Beverly Hills Fire Chief Timothy Scranton -- who was working at Beverly Hills Fire Station 2 on Sept. 11, 2001 -- spearheaded the Memorial Garden project. The impetus behind building the monument was one of "collective strength -- as a nation we can come together for the common good," Scranton told BH Weekly.
"I wanted to ensure we never forget and to educate our younger generations," he told The Huffington Post.
The complex process of acquiring a World Trade Center artifact marked the start to the project. With the help of local crisis counselor Anne Kellogg, Scranton contacted the New York City Port Authority to procure a piece of the twin towers' rubble to display. The memorial's WTC site object is a structural steel beam.
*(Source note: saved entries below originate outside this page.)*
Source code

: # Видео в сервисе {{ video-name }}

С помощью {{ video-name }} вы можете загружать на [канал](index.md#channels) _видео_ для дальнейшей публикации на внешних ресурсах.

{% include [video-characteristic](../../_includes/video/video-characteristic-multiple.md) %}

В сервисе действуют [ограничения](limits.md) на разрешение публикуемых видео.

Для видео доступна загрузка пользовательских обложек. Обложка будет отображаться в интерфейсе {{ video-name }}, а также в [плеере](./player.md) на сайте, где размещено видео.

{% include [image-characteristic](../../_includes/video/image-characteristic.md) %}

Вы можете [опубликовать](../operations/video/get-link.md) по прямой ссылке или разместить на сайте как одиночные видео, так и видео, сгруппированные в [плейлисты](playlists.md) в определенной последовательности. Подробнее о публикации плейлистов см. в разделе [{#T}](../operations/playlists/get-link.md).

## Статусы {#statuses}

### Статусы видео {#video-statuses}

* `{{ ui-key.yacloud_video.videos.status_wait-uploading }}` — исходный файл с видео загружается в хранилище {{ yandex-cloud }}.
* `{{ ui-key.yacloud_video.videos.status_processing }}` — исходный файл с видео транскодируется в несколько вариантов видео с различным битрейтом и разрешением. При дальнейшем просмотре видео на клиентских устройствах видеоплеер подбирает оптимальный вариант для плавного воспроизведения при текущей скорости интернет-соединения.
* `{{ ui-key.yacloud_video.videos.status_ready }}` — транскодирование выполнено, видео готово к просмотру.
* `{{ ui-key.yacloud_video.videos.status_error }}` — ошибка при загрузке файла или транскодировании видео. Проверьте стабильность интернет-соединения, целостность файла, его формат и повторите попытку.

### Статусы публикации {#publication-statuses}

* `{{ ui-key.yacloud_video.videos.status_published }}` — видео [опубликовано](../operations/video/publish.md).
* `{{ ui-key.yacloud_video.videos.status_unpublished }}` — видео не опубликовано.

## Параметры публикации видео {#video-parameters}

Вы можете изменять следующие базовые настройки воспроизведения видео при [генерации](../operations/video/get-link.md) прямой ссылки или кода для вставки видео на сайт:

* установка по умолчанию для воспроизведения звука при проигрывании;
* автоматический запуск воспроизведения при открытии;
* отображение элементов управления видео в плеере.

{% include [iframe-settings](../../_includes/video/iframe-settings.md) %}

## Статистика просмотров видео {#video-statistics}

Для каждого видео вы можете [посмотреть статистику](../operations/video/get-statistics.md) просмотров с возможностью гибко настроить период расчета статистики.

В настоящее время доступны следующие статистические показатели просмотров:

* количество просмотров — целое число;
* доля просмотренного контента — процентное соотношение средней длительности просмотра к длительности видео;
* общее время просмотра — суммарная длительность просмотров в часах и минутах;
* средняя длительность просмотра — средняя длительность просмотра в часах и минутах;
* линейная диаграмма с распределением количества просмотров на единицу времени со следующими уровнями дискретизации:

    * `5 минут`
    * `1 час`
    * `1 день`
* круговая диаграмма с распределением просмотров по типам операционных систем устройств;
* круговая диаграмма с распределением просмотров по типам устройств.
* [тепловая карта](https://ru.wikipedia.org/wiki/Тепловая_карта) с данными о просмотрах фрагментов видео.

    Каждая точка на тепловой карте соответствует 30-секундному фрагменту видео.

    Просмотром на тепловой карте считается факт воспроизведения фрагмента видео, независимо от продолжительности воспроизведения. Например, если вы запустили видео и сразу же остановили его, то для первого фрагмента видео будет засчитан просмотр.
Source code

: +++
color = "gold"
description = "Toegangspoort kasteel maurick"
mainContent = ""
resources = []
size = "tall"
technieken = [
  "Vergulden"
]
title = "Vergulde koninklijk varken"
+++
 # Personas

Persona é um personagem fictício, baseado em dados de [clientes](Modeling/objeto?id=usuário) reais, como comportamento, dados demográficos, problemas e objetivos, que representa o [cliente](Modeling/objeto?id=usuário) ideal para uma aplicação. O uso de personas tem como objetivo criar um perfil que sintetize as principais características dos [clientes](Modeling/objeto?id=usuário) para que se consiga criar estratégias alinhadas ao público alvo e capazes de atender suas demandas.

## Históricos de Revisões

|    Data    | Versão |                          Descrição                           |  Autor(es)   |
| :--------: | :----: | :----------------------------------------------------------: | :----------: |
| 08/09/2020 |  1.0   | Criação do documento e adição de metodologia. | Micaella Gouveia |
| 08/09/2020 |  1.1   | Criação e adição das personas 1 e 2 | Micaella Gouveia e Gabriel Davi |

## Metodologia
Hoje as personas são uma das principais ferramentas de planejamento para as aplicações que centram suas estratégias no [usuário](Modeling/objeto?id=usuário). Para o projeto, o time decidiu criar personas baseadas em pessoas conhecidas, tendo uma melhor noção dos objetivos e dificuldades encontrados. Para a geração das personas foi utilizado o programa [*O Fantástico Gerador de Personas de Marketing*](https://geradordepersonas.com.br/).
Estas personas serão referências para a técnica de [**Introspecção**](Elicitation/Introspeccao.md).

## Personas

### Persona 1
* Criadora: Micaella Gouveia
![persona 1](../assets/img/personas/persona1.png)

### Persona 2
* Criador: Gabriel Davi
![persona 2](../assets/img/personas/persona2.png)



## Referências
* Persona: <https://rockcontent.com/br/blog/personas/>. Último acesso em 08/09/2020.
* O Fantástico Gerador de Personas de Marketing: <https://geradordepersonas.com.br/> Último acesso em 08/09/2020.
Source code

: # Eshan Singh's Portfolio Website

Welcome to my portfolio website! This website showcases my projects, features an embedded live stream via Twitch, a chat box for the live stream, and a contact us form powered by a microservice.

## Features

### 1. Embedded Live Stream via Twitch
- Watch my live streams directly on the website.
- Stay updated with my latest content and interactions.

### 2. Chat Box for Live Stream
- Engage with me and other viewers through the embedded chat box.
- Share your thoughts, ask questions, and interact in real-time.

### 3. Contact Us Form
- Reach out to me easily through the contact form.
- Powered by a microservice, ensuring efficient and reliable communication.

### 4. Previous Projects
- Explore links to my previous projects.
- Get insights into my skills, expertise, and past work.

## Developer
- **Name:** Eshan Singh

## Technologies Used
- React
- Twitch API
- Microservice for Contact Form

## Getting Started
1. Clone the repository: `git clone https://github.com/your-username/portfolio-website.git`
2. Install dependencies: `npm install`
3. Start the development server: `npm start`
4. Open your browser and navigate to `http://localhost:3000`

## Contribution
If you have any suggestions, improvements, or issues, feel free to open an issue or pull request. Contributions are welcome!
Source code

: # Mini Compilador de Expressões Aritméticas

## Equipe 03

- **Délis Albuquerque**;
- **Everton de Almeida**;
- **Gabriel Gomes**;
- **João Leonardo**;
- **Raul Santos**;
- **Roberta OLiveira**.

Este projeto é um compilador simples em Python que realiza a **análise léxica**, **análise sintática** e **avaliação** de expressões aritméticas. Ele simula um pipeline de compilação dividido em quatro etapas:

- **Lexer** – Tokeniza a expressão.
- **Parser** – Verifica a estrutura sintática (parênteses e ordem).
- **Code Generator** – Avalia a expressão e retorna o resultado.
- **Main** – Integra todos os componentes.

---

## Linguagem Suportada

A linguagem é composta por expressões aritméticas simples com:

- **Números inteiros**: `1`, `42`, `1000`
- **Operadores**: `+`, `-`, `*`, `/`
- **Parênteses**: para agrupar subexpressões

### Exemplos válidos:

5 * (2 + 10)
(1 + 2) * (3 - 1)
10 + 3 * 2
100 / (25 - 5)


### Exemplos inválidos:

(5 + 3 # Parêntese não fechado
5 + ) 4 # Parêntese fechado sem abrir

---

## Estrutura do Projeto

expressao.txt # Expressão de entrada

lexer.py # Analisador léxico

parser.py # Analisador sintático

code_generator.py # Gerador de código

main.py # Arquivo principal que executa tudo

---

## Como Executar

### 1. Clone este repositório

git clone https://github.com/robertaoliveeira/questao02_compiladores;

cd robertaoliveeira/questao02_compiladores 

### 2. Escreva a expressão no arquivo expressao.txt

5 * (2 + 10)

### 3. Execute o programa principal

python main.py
It measures 96 inches long by 66 inches wide by 51 inches high and weighs just under one ton. Although no one knows which tower the beam is from, Scranton said, "It is a piece representative of all."
The Memorial Garden was created without financial aid from the City of Beverly Hills. Instead, the Beverly Hills 9/11 Memorial Committee members raised more than $600,000 in donations.
The committee is made up of the Project Design Team (Project Manager Reggie Sully, Concept Designer Jim Ply, and Architect Gidas Peteris), the Community Board of Directors and the Executive Team (which includes Scranton). Sully called the team members' collaboration "pure magic."
"Initially, it was going to be the firemen getting together and laying some bricks on sand, and then it just kept blossoming more and more and more," Sully said.
The artifact from the World Trade Center has been placed on a pentagonal pedestal within the garden. The pentagon shape was chosen to commemorate the 187 men and women who lost their lives when American Airlines Flight 77 crashed into the Pentagon. Memorial plaques line the pedestal, listing the names of the 2,977 people who lost their lives on 9/11. Benches provide a place to sit and reflect, and the garden's walking paths are surrounded by waterfalls and golden flowers.
A replica of the twin towers has been placed next to the garden's walking paths, between the Beverly Hills Fire Station and the monument. After the initial installation, Designer Jim Ply had the replica made taller. Aesthetically and symbolically, the replica stands tall and proud.
The Beverly Hills 9/11 Memorial Garden "is a tribute to those who died," Sully said. "It has been an honor to work on something like this -- it is bent but not broken."
Many cities around the world contacted the NYC Port Authority seeking pieces of rubble to memorialize the lives lost on Sept. 11, 2001. Scranton explained how the Beverly Hills memorial is unique: "We encased in the foundation copies of the U.S. Constitution, Declaration of Independence, Gettysburg address and a piece of aircraft of Flight 77." The memorial is also home to the Navy wings of Captain Charles "Chic" Burlingame III's -- the pilot of Flight 77. The wings were provided by Chic's brother, Brad.
The Beverly Hills 9/11 Memorial Garden will be unveiled Sunday, September 11, 2011, from 4:00 p.m. to 6:00 p.m. The garden is located at 455 N. Rexford Dr.